# Instructions to follow
Go to the line in the entries below that holds "我们这个标题叫业主的建筑物区分所有权" and repeat exactly from there through the line that holds "不损害其他业主的合法权益就行了", inclusive.

Stored entries:
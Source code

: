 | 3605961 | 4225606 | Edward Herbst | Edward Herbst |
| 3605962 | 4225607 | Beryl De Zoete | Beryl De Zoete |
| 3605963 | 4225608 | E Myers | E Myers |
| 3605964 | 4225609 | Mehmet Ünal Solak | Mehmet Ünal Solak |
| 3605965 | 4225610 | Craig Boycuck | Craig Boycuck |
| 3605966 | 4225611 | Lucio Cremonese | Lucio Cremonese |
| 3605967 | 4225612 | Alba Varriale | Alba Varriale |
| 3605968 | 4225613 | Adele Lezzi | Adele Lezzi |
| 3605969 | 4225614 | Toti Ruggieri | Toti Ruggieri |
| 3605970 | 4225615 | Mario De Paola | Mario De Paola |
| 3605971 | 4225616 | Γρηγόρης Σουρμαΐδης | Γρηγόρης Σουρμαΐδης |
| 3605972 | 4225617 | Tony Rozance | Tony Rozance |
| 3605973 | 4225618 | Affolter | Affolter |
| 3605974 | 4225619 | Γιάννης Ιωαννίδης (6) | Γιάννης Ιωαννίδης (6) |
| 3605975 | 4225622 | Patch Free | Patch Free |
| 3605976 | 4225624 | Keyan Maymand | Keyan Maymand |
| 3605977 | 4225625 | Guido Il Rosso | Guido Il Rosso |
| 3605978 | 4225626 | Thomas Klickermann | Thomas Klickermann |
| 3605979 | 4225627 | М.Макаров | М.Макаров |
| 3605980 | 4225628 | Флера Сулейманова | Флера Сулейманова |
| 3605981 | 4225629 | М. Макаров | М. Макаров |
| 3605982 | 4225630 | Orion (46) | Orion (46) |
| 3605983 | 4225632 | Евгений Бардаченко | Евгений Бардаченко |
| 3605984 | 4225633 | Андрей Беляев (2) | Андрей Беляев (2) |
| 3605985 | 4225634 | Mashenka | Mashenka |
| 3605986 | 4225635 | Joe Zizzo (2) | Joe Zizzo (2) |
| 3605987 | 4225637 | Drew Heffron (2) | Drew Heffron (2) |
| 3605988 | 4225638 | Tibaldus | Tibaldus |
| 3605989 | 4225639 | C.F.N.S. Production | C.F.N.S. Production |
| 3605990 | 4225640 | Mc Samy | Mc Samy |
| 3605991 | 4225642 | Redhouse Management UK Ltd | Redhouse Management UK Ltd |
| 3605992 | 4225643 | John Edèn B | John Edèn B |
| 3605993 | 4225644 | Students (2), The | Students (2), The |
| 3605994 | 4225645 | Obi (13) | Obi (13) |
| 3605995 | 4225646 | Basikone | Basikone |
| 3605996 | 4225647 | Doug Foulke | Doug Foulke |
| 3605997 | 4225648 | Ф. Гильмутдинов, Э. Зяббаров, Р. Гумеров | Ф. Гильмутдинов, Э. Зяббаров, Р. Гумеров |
---
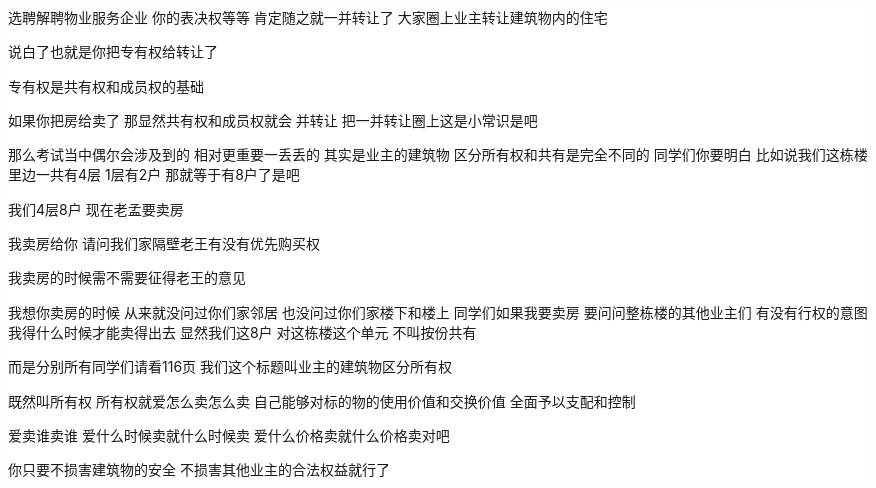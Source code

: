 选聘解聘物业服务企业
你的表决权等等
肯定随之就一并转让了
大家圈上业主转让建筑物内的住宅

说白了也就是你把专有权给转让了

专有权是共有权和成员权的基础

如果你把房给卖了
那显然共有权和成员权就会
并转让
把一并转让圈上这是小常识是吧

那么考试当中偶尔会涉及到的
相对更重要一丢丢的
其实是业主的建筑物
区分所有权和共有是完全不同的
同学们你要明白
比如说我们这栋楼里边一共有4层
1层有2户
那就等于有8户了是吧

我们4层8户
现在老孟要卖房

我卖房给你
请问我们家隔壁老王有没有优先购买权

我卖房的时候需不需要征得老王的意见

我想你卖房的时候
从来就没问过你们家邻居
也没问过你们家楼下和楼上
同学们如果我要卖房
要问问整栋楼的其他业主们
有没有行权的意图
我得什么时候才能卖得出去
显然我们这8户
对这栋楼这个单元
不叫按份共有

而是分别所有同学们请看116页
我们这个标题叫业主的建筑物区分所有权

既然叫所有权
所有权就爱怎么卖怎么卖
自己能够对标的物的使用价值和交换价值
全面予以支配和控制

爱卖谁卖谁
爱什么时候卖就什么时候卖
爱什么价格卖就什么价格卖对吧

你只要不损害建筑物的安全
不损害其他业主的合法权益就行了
* * *
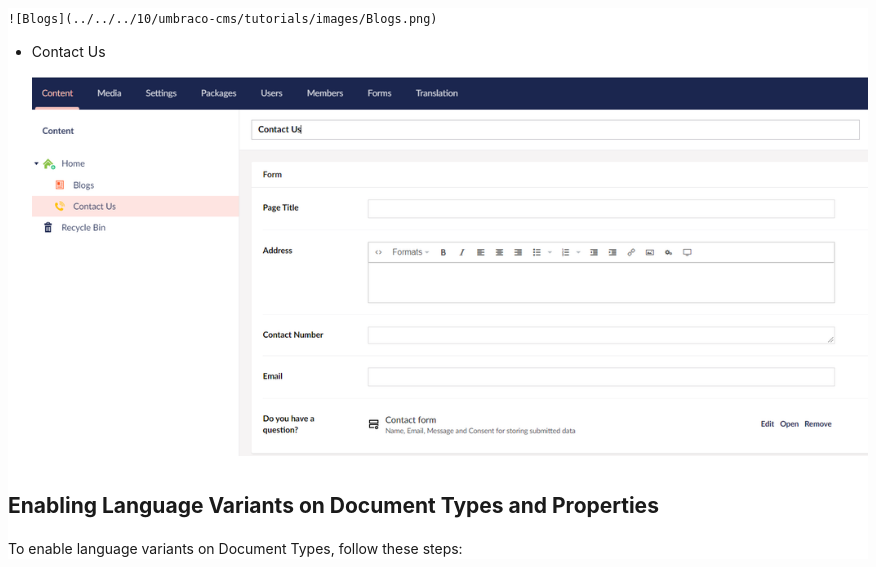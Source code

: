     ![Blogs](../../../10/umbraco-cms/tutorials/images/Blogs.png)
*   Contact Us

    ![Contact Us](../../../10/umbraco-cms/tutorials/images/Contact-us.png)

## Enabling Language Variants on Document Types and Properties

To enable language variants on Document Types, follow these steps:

# Answer
我们这个标题叫业主的建筑物区分所有权

既然叫所有权
所有权就爱怎么卖怎么卖
自己能够对标的物的使用价值和交换价值
全面予以支配和控制

爱卖谁卖谁
爱什么时候卖就什么时候卖
爱什么价格卖就什么价格卖对吧

你只要不损害建筑物的安全
不损害其他业主的合法权益就行了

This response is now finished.